La riforma pensioni sembra passata in secondo piano con lo scoppio della crisi in Ucraina. Le attenzioni sono tutte rivolte alla politica estera e comunitaria, ma il fronte interno rivendica soluzioni al problema.
Il confronto fra governo e sindacati sembra essersi fermato, ma intanto il tempo passa e c’è il rischio che si arrivi a fine anno senza aver risolto ancora nulla. I lavoratori nel frattempo attendo di sapere del loro futuro.
Riforma pensioni e flessibilità
Come noto, il premier Draghi è stato chiaro sulla riforma pensioni: “va bene tutto, purché sia sostenibile finanziariamente”.
Il crollo demografico e il sistema di calcolo retributivo delle rendite pesa molto sulla sostenibilità dei conti. Inoltre, di recente l’Inps ha fatto sapere, anticipando la chiusura del bilancio 2021 con un rosso da oltre 20 miliardi, che “il sistema non regge con soli 23 milioni di occupati”.
Serve quindi flessibilità in uscita. Ma cosa significa esattamente? In altre parole, penalizzazione per chi vuole andare in pensione prima dei 67 anni previsti dalla Fornero. Posto anche che i requisiti del pensionamento ordinario non saranno toccati.
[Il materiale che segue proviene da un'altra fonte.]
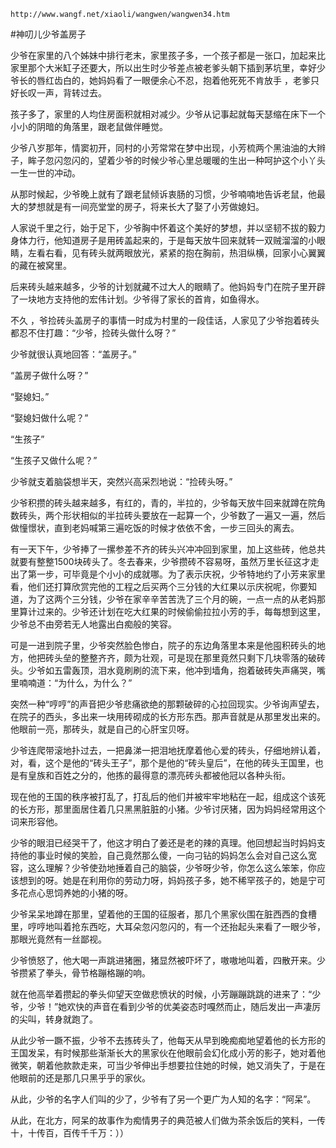 `http://www.wangf.net/xiaoli/wangwen/wangwen34.htm`

#神叨儿少爷盖房子

少爷在家里的八个姊妹中排行老末，家里孩子多，一个孩子都是一张口，加起来比家里那个大米缸子还要大，所以出生时少爷差点被老爹头朝下插到茅坑里，幸好少爷长的唇红齿白的，她妈妈看了一眼便余心不忍，抱着他死死不肯放手 ，老爹只好长叹一声，背转过去。

孩子多了，家里的人均住房面积就相对减少。少爷从记事起就每天瑟缩在床下一个小小的阴暗的角落里，跟老鼠做伴睡觉。

少爷八岁那年，情窦初开，同村的小芳常常在梦中出现，小芳梳两个黑油油的大辫子，眸子忽闪忽闪的，望着少爷的时候少爷心里总暖暖的生出一种呵护这个小丫头一生一世的冲动。

从那时候起，少爷晚上就有了跟老鼠倾诉衷肠的习惯，少爷喃喃地告诉老鼠，他最大的梦想就是有一间亮堂堂的房子，将来长大了娶了小芳做媳妇。

人家说千里之行，始于足下，少爷胸中怀着这个美好的梦想，并以坚韧不拔的毅力身体力行，他知道房子是用砖盖起来的，于是每天放牛回来就转一双贼溜溜的小眼睛，左看右看，见有砖头就两眼放光，紧紧的抱在胸前，热泪纵横，回家小心翼翼的藏在被窝里。

后来砖头越来越多，少爷的计划就藏不过大人的眼睛了。他妈妈专门在院子里开辟了一块地方支持他的宏伟计划。少爷得了家长的首肯，如鱼得水。

不久 ，爷捡砖头盖房子的事情一时成为村里的一段佳话，人家见了少爷抱着砖头都忍不住打趣：“少爷，捡砖头做什么呀？”

少爷就很认真地回答：“盖房子。”

“盖房子做什么呀？”

“娶媳妇。”

“娶媳妇做什么呢？”

“生孩子”

“生孩子又做什么呢？”

少爷就支着脑袋想半天，突然兴高采烈地说：“捡砖头呀。”

少爷积攒的砖头越来越多，有红的，青的，半拉的，少爷每天放牛回来就蹲在院角数砖头，两个形状相似的半拉砖头要放在一起算一个，少爷数了一遍又一遍，然后做憧憬状，直到老妈喊第三遍吃饭的时候才依依不舍，一步三回头的离去。

有一天下午，少爷捧了一摞参差不齐的砖头兴冲冲回到家里，加上这些砖，他总共就要有整整1500块砖头了。冬去春来，少爷攒砖不容易呀，虽然万里长征这才走出了第一步，可毕竟是个小小的成就哪。为了表示庆祝，少爷特地约了小芳来家里看，他们还打算欣赏完他的工程之后买两个三分钱的大红果以示庆祝呢，你要知道，为了这两个三分钱，少爷在家辛辛苦苦洗了三个月的碗，一点一点的从老妈那里算计过来的。少爷还计划在吃大红果的时候偷偷拉拉小芳的手，每每想到这里，少爷总不由旁若无人地露出白痴般的笑容。

可是一进到院子里，少爷突然脸色惨白，院子的东边角落里本来是他囤积砖头的地方，他把砖头垒的整整齐齐，颇为壮观，可是现在那里竟然只剩下几块零落的破砖头。少爷如五雷轰顶，泪水竟刷刷的流下来，他冲到墙角，抱着破砖失声痛哭，嘴里喃喃道：“为什么，为什么？”

突然一种“哼哼”的声音把少爷悲痛欲绝的那颗破碎的心拉回现实。少爷询声望去，在院子的西头，多出来一块用砖砌成的长方形东西。那声音就是从那里发出来的。他眼前一亮，那砖头，就是自己的心肝宝贝呀。

少爷连爬带滚地扑过去，一把鼻涕一把泪地抚摩着他心爱的砖头，仔细地辨认着，对，看，这个是他的“砖头王子”，那个是他的“砖头皇后”，在他的砖头王国里，也是有皇族和百姓之分的，他拣的最得意的漂亮砖头都被他冠以各种头衔。

现在他的王国的秩序被打乱了，打乱后的他们并被牢牢地粘在一起，组成这个该死的长方形，那里面居住着几只黑黑脏脏的小猪。少爷讨厌猪，因为妈妈经常用这个词来形容他。

少爷的眼泪已经哭干了，他这才明白了姜还是老的辣的真理。他回想起当时妈妈支持他的事业时候的笑脸，自己竟然那么傻，一向刁钻的妈妈怎么会对自己这么宽容，这么理解？少爷使劲地捶着自己的脑袋，少爷呀少爷，你怎么这么笨笨，你应该想到的呀。她是在利用你的劳动力呀，妈妈孩子多，她不稀罕孩子的，她是宁可多花点心思饲养她的小猪的呀。

少爷呆呆地蹲在那里，望着他的王国的征服者，那几个黑家伙围在脏西西的食槽里，哼哼地叫着抢东西吃，大耳朵忽闪忽闪的，有一个还抬起头来看了一眼少爷，那眼光竟然有一丝鄙视。

少爷愤怒了，他大喝一声跳进猪圈，猪显然被吓坏了，嗷嗷地叫着，四散开来。少爷攒紧了拳头，骨节格蹦格蹦的响。

就在他高举着攒起的拳头仰望天空做悲愤状的时候，小芳蹦蹦跳跳的进来了：“少爷，少爷！”她欢快的声音在看到少爷的优美姿态时嘎然而止，随后发出一声凄厉的尖叫，转身就跑了。

从此少爷一蹶不振，少爷不去拣砖头了，他每天从早到晚痴痴地望着他的长方形的王国发呆，有时候那些渐渐长大的黑家伙在他眼前会幻化成小芳的影子，她对着他微笑，朝着他款款走来，可当少爷伸出手想要拉住她的时候，她又消失了，于是在他眼前的还是那几只黑乎乎的家伙。

从此，少爷的名字人们叫的少了，少爷有了另一个更广为人知的名字：“阿呆”。

从此，在北方，阿呆的故事作为痴情男子的典范被人们做为茶余饭后的笑料，一传十，十传百，百传千千万：））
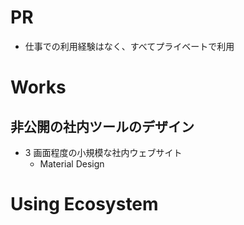 # PR

- 仕事での利用経験はなく、すべてプライベートで利用

# Works

## 非公開の社内ツールのデザイン

- 3 画面程度の小規模な社内ウェブサイト
  - Material Design

# Using Ecosystem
Tre vie per lasciare il lavoro in anticipo
Le proposte per superare lo scoglio ci sono, ma non trovano per ora rispondenza con le esigenze dei sindacati che vorrebbero la pensione a 62 anni per tutti o con 41 anni di contributi versato indipendentemente dall’età.
L’inps propone la pensione anticipata in due tranches con la liquidazione della pensione a 63 anni per la parte contributiva maturata e poi a 67 anni con il pagamento della restante parte retributiva.
Raitano, economista esperto di previdenza, avanza invece l’idea di mandare tutti in pensione con una penalizzazione del 3% della pensione per ogni anno di anticipo rispetto ai 67 previsti dalla vecchiaia.
Infine c’è la proposta del governo di concedere l’uscita anticipata a 64 anni di età ma con il ricalcolo contributivo della pensione.